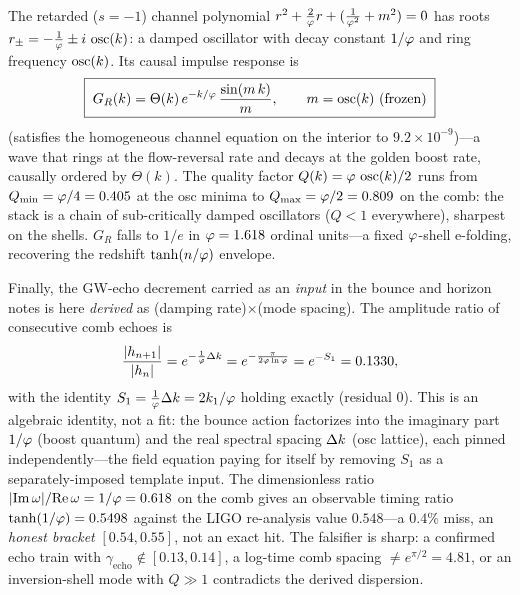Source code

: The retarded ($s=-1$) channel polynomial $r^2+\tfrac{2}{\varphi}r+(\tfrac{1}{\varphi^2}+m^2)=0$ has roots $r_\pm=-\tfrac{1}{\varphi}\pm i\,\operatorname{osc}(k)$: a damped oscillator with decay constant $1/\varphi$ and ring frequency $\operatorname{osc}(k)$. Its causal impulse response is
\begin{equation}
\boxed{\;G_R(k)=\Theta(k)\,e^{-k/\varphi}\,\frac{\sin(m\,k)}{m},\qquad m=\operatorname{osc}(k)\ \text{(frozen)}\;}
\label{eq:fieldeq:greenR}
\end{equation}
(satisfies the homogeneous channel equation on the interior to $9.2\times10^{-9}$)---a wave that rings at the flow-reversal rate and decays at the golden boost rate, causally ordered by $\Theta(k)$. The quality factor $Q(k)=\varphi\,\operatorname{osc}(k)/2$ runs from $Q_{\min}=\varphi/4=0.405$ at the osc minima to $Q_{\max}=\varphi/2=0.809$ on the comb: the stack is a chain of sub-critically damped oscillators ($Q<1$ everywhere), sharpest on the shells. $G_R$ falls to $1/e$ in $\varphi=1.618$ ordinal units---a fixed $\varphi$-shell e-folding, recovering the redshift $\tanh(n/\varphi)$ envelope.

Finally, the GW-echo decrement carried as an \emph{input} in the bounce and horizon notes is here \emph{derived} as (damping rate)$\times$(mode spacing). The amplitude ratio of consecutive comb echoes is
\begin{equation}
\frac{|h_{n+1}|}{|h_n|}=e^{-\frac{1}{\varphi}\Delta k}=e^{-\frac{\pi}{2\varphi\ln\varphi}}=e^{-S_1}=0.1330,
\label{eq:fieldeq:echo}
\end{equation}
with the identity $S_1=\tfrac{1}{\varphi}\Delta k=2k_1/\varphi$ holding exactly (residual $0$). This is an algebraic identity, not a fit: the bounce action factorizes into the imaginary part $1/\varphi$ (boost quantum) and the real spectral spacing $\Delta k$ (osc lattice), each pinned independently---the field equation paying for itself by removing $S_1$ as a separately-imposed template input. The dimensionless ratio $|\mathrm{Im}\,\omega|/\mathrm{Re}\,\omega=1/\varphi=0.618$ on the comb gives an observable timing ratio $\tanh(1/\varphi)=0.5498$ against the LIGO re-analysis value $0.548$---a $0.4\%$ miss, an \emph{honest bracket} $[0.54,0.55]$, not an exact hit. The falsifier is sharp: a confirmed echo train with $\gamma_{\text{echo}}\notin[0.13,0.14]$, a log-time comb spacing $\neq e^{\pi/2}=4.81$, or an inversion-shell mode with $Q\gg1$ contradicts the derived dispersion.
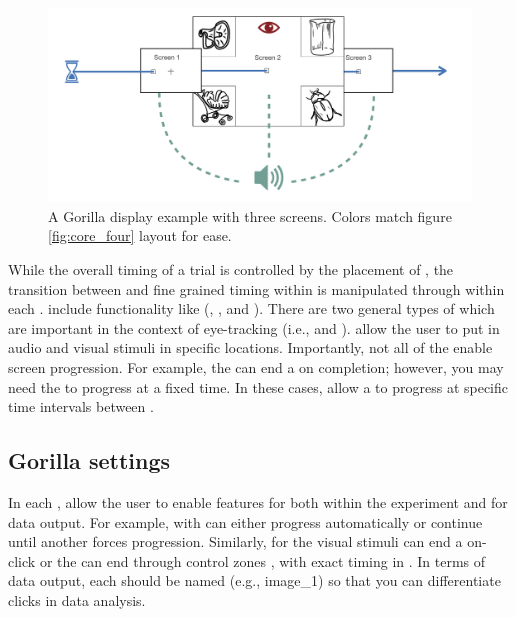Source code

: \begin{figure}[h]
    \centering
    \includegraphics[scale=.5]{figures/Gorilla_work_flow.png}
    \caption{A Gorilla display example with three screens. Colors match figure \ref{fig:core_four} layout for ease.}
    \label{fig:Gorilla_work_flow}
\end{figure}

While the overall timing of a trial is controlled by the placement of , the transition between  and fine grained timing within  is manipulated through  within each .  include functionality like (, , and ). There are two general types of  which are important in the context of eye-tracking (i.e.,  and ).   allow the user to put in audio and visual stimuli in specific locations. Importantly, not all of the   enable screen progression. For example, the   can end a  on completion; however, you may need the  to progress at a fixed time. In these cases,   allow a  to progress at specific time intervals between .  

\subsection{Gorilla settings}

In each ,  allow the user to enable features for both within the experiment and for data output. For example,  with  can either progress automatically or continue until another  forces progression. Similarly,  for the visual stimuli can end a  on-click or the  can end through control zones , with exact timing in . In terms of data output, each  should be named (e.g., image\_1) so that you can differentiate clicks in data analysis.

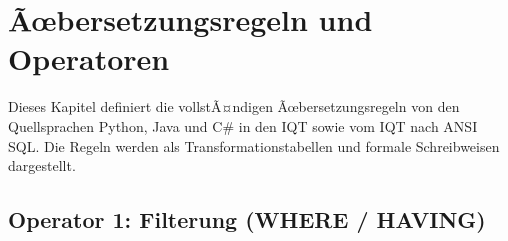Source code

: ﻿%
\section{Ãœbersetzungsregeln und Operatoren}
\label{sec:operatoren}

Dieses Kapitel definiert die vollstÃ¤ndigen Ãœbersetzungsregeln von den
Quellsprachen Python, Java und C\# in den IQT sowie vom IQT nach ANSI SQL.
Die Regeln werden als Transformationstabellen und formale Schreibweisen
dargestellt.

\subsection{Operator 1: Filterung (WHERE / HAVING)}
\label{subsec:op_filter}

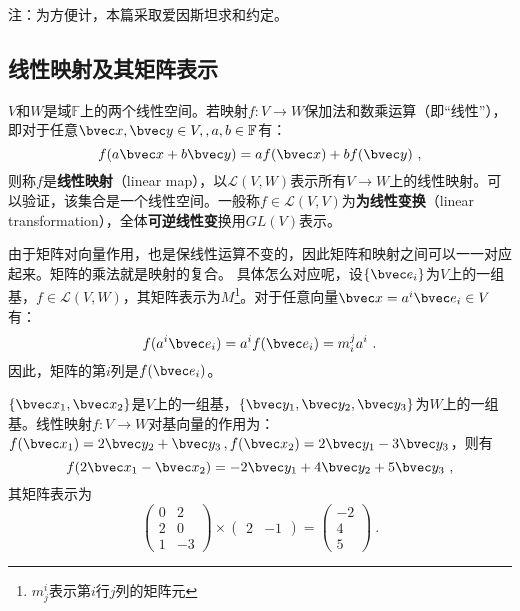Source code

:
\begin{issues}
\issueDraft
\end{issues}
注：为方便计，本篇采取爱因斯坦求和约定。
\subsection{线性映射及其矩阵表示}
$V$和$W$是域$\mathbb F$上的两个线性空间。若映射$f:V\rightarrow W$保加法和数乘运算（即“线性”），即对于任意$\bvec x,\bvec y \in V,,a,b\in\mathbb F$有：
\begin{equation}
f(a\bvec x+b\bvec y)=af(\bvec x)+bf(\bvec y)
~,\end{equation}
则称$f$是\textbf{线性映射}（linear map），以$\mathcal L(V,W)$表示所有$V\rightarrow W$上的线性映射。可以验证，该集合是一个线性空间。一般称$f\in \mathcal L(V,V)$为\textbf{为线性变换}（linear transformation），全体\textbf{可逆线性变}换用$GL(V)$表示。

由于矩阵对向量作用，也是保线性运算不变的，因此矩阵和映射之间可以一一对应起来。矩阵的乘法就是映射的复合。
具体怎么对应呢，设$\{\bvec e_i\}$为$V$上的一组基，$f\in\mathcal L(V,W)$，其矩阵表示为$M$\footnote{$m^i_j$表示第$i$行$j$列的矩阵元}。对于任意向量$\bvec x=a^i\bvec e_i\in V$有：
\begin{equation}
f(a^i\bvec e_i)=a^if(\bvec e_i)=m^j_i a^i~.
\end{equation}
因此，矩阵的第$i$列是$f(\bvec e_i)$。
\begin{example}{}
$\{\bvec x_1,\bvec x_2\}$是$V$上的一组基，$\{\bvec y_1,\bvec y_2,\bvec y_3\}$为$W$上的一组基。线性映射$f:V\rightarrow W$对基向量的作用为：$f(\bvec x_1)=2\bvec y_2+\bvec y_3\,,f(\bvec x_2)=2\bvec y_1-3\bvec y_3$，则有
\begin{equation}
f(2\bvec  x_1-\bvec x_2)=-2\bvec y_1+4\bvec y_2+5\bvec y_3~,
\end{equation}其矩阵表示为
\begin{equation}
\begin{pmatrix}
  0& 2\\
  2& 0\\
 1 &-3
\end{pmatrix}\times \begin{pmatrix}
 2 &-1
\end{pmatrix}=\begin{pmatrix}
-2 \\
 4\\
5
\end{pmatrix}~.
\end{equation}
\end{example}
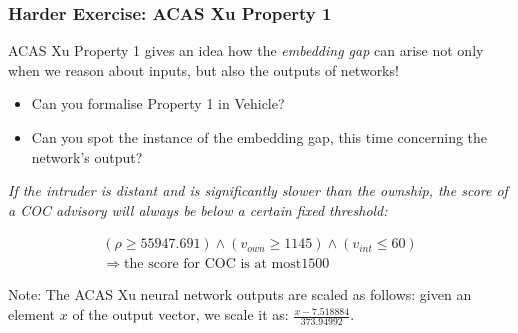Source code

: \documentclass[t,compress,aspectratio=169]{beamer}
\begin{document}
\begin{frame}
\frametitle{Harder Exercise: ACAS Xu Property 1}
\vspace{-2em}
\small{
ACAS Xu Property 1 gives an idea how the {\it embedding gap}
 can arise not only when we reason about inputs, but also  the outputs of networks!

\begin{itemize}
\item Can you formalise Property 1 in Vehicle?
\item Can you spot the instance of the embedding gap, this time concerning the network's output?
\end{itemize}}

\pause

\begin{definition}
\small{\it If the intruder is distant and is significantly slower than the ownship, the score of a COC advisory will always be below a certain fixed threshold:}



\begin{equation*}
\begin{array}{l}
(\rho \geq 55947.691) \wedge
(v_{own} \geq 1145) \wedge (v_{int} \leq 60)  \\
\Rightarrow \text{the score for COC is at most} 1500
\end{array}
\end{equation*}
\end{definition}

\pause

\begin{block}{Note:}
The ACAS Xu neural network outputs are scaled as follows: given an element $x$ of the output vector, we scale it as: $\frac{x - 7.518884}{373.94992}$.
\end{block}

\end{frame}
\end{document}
***
WORK TO COMPLETE: Where a line above contains the word "ACAS", copy that line.

YOUR SOLUTION:
\frametitle{Harder Exercise: ACAS Xu Property 1}
ACAS Xu Property 1 gives an idea how the {\it embedding gap}
The ACAS Xu neural network outputs are scaled as follows: given an element $x$ of the output vector, we scale it as: $\frac{x - 7.518884}{373.94992}$.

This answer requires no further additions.